Artists

Bernardo Lorente Germán

Sevilla, 1680 - Sevilla, 1759

  • The Coronation of the Virgin

    s.f.
  • Divine Sheperdess

    s.f.

Bernardo Lorente Germán belongs to the generation of artists who followed in Murillo’s wake and succeeded in adapting his style to the aesthetic changes of the 18th century, especially after receiving the direct influence of French painting as a result of the establishment of the court of Philip V and Isabella Farnese in Seville in 1729. He trained under his father, a modest local painter, and later with a little known Cristóbal López (c. 1671–1730), who made a fortune producing devotional images for the American market.

Lorente spent his whole life in Seville, where he engaged chiefly in producing religious works for altarpieces, altar paintings and small devotional works, as well as a few portraits and still-lifes, as two trompe l’oeil paintings of his are preserved in the Louvre. He enjoyed success and a certain amount of recognition, but judging from the surviving records he does not appear to have had a very large workshop or many pupils. Nor did he manage to establish contact with the court, which he did not follow on its return to Madrid. According to Ceán, he was melancholic and reserved and “did not wish to be painter to the king as was proposed to him”, although the artist stated in a letter to José de Hermosilla that the doors were closed to him owing to envy. Nevertheless, around 1730 he painted a portrait of the Infante Philip of Bourbon, the future Duke of Parma, which was very much to the liking of the duke’s mother Queen Isabella Farnese and, like others by him, displayed evident French influence, especially of Ranc.

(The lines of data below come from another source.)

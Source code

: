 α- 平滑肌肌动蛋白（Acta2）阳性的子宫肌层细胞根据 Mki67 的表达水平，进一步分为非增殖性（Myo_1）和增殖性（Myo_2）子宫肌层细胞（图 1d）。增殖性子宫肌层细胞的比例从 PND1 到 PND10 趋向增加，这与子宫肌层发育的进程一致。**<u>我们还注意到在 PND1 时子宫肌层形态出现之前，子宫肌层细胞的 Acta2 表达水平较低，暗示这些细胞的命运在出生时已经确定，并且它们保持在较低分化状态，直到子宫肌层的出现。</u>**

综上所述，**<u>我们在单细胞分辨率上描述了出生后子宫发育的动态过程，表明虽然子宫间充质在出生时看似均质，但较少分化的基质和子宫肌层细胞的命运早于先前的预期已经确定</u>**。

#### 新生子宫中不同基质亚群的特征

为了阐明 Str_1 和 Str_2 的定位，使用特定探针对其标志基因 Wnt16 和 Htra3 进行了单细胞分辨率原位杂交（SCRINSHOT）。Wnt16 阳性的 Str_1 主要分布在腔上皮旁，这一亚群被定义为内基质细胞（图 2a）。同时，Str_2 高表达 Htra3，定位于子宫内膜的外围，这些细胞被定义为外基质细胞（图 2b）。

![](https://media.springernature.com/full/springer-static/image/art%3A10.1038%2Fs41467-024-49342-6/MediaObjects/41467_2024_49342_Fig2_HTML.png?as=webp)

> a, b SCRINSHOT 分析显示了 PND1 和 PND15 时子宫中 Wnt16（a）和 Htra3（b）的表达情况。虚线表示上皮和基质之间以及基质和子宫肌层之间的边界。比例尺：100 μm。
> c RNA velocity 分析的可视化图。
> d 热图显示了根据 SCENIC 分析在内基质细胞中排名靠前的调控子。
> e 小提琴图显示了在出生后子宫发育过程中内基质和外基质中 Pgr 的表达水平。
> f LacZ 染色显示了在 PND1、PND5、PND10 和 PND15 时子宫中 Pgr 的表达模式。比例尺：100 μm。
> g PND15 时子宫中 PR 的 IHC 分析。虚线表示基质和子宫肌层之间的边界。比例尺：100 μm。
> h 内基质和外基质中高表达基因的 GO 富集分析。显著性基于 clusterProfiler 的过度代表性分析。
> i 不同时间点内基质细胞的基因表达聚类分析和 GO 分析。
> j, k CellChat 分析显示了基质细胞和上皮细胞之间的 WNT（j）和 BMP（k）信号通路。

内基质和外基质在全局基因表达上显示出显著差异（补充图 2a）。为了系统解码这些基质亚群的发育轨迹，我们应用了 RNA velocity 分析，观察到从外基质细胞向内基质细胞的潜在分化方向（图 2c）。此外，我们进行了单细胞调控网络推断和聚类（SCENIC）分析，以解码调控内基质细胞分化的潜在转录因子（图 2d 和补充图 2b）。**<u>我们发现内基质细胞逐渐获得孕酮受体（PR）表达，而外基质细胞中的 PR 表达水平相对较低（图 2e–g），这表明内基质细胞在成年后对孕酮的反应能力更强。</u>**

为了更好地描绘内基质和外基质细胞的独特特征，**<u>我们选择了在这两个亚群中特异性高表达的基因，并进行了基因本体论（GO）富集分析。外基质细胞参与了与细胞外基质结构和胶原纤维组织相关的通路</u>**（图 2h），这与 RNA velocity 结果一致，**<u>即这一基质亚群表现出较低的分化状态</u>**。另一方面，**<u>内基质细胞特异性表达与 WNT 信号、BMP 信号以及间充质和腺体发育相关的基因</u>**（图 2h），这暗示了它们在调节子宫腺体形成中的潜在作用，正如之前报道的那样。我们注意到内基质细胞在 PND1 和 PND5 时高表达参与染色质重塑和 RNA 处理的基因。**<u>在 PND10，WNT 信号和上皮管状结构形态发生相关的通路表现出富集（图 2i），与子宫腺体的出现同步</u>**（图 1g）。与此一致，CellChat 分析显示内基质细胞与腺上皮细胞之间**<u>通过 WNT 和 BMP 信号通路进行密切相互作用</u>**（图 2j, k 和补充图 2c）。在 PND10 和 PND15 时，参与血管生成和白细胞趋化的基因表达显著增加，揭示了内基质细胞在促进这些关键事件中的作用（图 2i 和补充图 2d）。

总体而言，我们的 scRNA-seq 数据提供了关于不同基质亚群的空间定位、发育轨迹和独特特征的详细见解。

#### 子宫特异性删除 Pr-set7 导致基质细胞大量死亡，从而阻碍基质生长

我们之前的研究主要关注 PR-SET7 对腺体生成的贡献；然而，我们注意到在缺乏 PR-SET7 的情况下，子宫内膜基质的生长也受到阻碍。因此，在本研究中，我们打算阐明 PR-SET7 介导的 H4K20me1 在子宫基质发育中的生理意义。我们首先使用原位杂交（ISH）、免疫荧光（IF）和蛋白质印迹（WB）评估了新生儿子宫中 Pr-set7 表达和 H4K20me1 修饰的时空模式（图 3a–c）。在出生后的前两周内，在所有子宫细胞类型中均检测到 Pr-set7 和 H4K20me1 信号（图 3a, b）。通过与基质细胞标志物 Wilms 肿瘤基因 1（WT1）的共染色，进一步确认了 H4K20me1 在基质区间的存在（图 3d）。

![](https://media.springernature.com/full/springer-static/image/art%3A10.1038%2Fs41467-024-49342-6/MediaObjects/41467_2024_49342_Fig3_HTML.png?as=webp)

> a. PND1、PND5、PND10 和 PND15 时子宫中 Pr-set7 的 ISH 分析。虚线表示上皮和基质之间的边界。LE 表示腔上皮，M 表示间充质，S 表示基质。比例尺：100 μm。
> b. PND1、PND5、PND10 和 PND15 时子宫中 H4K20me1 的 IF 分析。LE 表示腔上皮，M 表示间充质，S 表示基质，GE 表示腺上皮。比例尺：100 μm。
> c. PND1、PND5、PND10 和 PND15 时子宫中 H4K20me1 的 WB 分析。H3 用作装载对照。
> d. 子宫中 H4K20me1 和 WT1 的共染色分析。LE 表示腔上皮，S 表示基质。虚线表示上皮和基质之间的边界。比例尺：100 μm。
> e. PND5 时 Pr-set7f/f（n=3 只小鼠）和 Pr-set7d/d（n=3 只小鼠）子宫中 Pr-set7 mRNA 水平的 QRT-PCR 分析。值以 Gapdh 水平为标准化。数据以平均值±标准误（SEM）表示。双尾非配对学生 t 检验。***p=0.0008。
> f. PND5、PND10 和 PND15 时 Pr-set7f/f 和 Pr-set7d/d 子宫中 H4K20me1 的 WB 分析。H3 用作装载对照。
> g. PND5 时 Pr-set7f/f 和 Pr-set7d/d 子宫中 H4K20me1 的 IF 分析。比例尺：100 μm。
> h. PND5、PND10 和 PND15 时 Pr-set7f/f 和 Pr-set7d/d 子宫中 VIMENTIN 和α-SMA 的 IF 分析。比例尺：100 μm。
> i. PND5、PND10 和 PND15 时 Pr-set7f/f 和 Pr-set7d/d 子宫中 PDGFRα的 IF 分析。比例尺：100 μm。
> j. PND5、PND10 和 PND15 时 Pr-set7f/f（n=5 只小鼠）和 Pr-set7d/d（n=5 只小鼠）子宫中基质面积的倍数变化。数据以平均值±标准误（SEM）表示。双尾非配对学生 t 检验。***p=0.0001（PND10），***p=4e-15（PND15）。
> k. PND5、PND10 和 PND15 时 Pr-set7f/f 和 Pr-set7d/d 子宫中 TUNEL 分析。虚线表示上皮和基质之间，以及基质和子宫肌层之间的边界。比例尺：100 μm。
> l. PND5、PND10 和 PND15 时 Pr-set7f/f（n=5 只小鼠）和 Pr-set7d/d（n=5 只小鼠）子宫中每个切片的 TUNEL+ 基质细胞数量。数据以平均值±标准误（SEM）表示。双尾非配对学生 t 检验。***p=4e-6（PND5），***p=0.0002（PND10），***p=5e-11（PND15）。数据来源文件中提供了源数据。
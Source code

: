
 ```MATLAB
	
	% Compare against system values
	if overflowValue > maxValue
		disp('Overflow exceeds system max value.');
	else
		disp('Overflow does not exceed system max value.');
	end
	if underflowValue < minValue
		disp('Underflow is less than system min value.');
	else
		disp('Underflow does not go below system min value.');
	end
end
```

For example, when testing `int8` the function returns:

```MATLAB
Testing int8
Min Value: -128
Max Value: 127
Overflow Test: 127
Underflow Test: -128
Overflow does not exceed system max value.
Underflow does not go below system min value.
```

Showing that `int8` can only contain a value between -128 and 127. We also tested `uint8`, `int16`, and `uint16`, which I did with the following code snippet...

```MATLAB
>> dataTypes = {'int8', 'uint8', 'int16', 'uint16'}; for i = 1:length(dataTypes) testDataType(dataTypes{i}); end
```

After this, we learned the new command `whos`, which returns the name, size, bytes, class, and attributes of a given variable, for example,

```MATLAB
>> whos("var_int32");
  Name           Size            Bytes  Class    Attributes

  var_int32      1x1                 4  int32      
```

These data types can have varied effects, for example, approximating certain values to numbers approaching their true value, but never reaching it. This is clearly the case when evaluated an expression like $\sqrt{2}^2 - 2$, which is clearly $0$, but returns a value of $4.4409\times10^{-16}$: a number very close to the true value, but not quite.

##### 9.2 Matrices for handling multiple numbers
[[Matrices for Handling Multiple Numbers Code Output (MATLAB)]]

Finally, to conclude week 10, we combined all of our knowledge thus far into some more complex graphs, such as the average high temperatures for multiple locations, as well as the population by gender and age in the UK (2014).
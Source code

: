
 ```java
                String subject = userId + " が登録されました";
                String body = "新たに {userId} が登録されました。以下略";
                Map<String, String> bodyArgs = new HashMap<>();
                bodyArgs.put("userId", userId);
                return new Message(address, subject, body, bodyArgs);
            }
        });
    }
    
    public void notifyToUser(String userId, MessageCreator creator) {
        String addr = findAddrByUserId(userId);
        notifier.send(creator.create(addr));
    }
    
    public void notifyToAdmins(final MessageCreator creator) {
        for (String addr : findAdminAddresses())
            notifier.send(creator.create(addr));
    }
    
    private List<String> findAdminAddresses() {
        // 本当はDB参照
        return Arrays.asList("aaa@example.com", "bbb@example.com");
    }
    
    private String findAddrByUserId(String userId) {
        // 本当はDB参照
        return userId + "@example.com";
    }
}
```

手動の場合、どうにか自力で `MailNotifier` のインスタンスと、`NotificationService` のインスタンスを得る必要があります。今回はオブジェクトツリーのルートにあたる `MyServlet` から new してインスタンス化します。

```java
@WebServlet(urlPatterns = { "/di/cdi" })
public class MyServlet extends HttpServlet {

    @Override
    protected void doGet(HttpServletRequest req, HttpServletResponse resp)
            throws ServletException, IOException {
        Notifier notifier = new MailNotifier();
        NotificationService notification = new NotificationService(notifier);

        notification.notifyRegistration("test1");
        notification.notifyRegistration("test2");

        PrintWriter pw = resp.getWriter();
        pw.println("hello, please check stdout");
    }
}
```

He worked quickly with a loose technique and a style in which colour was clearly predominant over drawing, with particular emphasis on chromatic contrasts and light. The church was his main client and he painted many pictures of the Divine Shepherdess; he was one of the main disseminators of this iconography devised by Tovar, so much so that Ceán called him “the painter of shepherdesses”. At the end of his life he secured the recognition of the recently established San Fernando Academy of Fine Arts, which made him an academician of merit.

It is known from the inventory compiled after his wife’s death in 1738 that he owned an interesting library comprised of thirty books, among them Pacheco’s El Arte de la Pintura, the Discursos Apologéticos by Juan de Butrón and works on religion, mathematics and perspective, in addition to some six hundred prints, which he most likely used as inspiration and to support his compositions.